After filleting a Snapper there is alot of meat left behind on the head and frame, out of respect to the fish I like to give these give to people who appreciate the meal. This is how I prep the frames by gutting and gilling making them ready to eat


----------



## Jason (Oct 2, 2007)

That is what I do with the bigger fish, I know when I do Amberjack you can get about 3-5lbs of good smoked meat from a decent size AJ.


----------



## jaster (Oct 7, 2007)

Looks like throats to me!!


----------



## rustybucket (Aug 18, 2011)

This past weekend we only landed a few golden tilefish, other than that the trip was a bust for edible fish. I didn't feel right taking a bag of fish home so I gave everyone else the fillets but I kept the backbones and the throats/cheeks....

The backbones got broiled with blackening seasoning and butter in the oven until slightly crispy on top. 

All i can say is WOW!!! Can't believe I been missing this!! I will never throw another backbone away again.

I've done the throats many times and while they are awesome, the backbone may have it beat.

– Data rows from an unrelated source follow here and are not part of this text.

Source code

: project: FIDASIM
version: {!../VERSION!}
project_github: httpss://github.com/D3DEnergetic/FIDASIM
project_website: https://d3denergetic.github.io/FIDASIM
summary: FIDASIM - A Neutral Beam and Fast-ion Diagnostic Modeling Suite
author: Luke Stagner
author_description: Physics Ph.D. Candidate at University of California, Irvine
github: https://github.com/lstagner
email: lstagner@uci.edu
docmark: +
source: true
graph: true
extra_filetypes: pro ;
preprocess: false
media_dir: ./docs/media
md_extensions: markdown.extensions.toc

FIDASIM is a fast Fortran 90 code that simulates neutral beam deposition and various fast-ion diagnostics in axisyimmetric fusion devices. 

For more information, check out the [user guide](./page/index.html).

I will def be keeping all backbones from here on out, will probably smoke the tuna and king backbones but everything else is getting broiled or grilled.

Even though I fillet very close to the bones there was a surprising amount of meat left on the backbone.


----------



## GCjetski (Jul 28, 2018)

I have not tried them any other way than smoked myself, but I may have to after reading that. And yes there can be a surprising amount of meat left over on the frame


----------